If a story can’t be told without the extrapolation of science, it’s science fiction. 

If a story has a premise based in that extrapolation of science (mine has three), then it’s science fiction. 

If a story has a solution rooted in the same extrapolation, then it’s science fiction. 

Which still leaves open the question of sub-genre.

RoH meets all those criteria (requisite girl cooties notwithstanding). So what is it then? Hard science fiction, science fantasy, or space opera. I guess it all depends on your perspective, i.e. how much do you really care about the science being right, the science being rigorous, internally consistent, etc.

From my perspective it’s got enough handwavium and other elements (i.e. it’s not just about the technology but about people and their adventures) to be space opera. It’s also space opera because the donai are more like the creatures of fantasy despite their non-supernatural basis. In many ways they are more human than human, but the story solution resting in the “rigor” of the story’s in-vivo genetic engineering makes it sci-fi (maybe even hard sci-fi). 

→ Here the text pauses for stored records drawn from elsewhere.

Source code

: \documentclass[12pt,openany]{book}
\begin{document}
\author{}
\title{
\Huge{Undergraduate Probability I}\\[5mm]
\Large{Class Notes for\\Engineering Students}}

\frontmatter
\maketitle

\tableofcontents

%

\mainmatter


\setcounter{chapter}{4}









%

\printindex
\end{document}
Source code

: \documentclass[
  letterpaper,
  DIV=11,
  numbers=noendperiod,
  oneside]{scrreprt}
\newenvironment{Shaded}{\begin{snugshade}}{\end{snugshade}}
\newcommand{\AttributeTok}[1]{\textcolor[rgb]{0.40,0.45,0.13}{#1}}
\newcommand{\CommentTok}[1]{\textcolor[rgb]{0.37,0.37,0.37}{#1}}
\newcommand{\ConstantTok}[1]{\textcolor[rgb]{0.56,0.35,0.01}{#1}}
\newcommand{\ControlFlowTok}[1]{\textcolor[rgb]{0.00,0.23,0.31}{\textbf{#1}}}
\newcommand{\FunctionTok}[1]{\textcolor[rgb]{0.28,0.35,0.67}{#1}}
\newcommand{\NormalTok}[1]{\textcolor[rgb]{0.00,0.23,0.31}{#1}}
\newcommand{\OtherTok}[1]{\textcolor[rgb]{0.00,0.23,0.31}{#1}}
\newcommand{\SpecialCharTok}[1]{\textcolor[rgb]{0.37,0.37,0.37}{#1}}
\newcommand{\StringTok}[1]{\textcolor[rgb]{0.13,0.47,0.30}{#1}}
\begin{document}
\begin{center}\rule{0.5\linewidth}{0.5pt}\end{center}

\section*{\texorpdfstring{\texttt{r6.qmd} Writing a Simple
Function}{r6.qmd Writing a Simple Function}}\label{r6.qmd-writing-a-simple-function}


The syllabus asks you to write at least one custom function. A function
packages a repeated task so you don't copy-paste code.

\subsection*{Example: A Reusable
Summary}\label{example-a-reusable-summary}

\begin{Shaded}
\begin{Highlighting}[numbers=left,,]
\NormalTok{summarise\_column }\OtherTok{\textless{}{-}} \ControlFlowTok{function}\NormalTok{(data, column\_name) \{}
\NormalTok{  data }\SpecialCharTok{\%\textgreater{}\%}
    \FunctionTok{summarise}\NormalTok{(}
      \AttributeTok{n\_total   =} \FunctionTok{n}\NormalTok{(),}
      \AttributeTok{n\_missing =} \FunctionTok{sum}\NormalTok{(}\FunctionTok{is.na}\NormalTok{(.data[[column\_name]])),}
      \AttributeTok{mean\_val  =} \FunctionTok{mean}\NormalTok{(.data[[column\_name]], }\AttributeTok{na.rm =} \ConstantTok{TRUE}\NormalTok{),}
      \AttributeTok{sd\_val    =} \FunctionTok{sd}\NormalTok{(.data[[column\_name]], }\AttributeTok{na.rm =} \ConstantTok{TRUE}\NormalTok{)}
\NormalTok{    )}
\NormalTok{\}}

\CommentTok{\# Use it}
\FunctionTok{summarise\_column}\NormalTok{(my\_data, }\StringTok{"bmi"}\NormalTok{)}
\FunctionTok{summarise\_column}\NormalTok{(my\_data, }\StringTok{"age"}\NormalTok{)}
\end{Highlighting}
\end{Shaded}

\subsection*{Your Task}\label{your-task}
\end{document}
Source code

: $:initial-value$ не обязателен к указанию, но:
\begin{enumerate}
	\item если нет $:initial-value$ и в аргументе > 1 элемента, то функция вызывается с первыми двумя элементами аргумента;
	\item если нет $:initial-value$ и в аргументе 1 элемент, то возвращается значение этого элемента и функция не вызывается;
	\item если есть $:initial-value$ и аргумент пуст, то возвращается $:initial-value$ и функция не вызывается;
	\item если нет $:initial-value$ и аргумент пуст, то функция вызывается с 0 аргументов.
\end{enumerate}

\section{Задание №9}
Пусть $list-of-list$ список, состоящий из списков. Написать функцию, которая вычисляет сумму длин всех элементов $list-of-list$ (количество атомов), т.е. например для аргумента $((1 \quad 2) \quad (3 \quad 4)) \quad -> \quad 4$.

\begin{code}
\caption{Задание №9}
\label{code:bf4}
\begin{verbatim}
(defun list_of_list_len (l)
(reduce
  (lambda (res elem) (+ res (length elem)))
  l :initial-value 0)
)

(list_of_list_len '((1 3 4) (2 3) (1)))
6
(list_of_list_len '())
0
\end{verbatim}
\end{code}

Unlike a lot of space opera (I’m looking at you Star Trek) RoH is actual military-sf rather than militaristic-sf. But I don’t have a lot (I have a few) of space battles because I find them boring to read and even more boring to write. Nevertheless, I also don’t appropriate military culture (uniforms, ranks) and then disrespect them (bedding subordinates and making them into a “peacekeeping armada”—what an absurd term! Think about it!) because I know better. My militaries kill people and break things, just like (checks notes) in the real world. Huh. More rigor. 

This is why I call myself  genre-fluid. I don’t set out to mix genres, but I do mix them, depending on what the in-world dynamics call for. I think this enriches the world and provides depth to characters. It’s what makes an enjoyable story to me and I hope, to you, my readers.

Please don’t put any spoilers in any comments. I will delete anything I consider spoilerish.